(Material for this task):
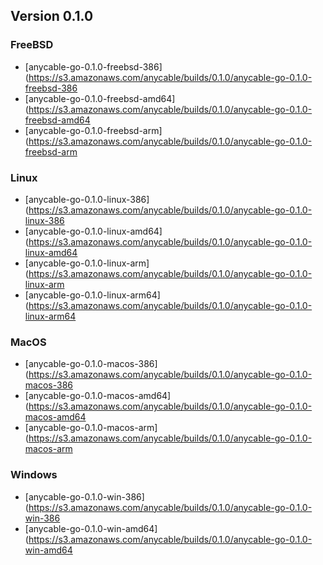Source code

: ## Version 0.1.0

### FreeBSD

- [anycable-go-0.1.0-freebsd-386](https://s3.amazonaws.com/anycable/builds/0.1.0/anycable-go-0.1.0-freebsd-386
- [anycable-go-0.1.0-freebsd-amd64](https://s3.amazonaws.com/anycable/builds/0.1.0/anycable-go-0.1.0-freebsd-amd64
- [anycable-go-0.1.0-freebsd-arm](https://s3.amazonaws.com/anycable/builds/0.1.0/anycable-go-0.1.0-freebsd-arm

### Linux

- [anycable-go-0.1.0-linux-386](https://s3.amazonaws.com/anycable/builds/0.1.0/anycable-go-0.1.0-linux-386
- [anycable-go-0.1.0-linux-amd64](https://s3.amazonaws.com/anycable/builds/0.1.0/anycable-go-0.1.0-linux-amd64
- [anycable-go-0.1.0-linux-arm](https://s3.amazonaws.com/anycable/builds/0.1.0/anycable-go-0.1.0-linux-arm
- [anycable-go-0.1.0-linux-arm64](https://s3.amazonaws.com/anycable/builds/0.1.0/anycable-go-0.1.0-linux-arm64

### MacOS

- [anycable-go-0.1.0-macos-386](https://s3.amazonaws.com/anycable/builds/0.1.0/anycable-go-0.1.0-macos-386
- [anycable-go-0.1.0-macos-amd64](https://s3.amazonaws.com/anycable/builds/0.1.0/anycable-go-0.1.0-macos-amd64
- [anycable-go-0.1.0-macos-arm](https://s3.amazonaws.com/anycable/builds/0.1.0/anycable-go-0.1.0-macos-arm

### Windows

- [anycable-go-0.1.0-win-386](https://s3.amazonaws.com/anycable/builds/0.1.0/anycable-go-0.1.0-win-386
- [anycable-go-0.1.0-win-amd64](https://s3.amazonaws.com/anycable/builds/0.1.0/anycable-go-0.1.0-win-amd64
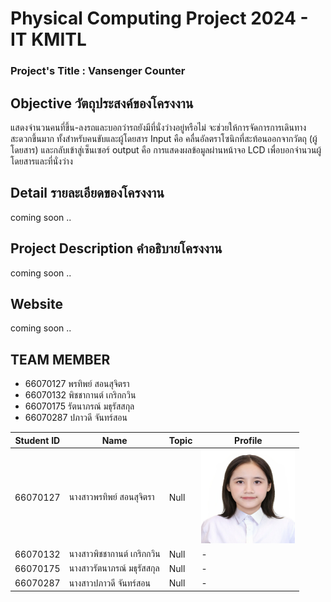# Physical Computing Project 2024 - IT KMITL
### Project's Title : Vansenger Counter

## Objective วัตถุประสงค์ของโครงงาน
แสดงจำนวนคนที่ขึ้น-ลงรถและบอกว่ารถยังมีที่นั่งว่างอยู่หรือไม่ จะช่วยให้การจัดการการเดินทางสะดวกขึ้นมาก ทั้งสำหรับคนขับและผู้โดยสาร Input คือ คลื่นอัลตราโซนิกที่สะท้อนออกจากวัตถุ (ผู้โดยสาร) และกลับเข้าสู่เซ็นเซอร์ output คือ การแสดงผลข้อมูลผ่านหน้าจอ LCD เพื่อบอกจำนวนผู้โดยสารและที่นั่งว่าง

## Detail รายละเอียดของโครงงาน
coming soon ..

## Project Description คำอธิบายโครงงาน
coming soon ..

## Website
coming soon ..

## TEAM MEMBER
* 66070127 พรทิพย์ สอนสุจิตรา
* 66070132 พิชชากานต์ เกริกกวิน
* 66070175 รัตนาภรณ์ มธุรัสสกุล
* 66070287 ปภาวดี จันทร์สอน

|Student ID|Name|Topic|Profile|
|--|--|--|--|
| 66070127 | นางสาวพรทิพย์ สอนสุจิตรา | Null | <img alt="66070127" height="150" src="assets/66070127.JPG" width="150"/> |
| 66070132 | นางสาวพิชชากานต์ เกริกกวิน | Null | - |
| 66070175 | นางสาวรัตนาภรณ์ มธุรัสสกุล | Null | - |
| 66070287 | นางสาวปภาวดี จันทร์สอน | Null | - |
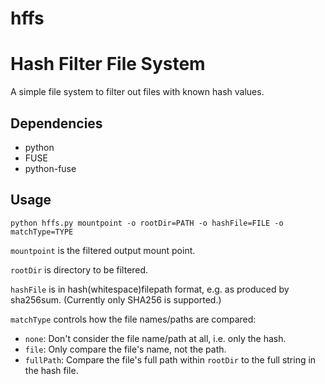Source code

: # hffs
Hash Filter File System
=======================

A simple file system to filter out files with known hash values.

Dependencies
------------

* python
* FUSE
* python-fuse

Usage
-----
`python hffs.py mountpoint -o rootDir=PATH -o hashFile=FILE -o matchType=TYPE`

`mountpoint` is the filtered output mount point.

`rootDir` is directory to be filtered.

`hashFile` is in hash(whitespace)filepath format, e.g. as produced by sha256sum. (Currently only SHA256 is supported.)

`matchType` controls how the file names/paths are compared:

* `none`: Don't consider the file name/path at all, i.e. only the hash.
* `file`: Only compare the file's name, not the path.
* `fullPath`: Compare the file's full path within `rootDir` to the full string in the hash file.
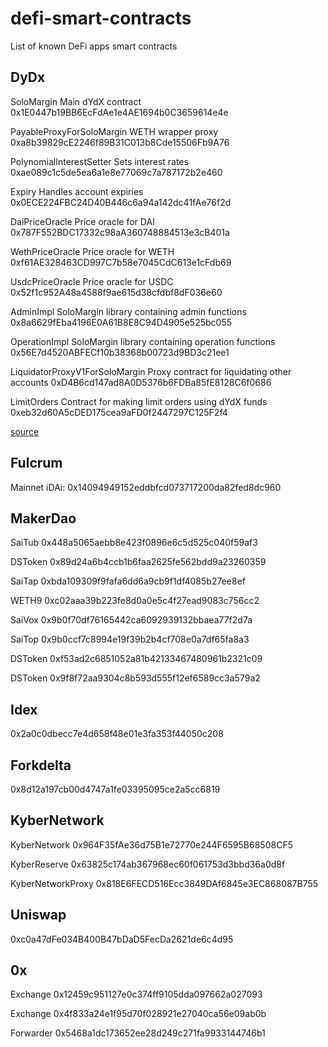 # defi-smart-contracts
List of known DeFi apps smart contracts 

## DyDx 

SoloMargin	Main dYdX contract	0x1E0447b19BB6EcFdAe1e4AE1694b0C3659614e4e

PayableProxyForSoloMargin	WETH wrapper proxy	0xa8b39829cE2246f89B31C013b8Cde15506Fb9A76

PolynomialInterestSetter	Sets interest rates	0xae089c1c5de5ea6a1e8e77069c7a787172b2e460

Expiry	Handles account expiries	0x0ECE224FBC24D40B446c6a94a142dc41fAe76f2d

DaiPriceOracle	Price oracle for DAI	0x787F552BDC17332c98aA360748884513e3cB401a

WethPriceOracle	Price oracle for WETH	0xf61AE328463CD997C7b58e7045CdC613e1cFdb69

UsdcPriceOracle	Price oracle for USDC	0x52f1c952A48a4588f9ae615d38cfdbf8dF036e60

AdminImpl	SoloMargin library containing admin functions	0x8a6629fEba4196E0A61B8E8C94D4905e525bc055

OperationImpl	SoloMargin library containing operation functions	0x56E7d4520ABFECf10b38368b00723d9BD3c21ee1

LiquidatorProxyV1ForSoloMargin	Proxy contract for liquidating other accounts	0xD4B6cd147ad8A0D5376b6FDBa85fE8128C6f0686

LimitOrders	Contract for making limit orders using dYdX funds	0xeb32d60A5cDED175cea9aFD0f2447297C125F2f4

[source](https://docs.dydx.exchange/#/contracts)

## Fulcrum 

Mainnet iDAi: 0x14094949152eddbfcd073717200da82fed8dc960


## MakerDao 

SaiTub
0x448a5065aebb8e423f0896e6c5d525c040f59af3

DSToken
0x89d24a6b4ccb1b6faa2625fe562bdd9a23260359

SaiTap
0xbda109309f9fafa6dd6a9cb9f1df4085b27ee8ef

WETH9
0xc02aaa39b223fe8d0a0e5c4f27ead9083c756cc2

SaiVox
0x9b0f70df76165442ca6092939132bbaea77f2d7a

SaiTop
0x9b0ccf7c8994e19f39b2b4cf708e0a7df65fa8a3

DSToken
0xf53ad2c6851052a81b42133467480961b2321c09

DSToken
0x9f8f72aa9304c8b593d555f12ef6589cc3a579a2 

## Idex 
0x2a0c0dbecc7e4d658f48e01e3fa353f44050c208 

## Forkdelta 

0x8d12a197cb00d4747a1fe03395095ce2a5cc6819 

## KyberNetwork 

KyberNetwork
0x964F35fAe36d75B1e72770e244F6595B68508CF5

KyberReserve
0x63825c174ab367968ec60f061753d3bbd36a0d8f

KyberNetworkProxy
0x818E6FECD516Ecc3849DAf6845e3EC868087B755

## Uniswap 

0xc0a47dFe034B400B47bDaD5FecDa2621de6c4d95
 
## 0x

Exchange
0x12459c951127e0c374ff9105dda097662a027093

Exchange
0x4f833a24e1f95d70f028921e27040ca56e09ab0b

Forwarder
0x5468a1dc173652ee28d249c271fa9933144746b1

(Work to complete):
Identify the lines of the data that contain the word "hffs". Copy each of them.

(Result for this task):
: # hffs
`python hffs.py mountpoint -o rootDir=PATH -o hashFile=FILE -o matchType=TYPE`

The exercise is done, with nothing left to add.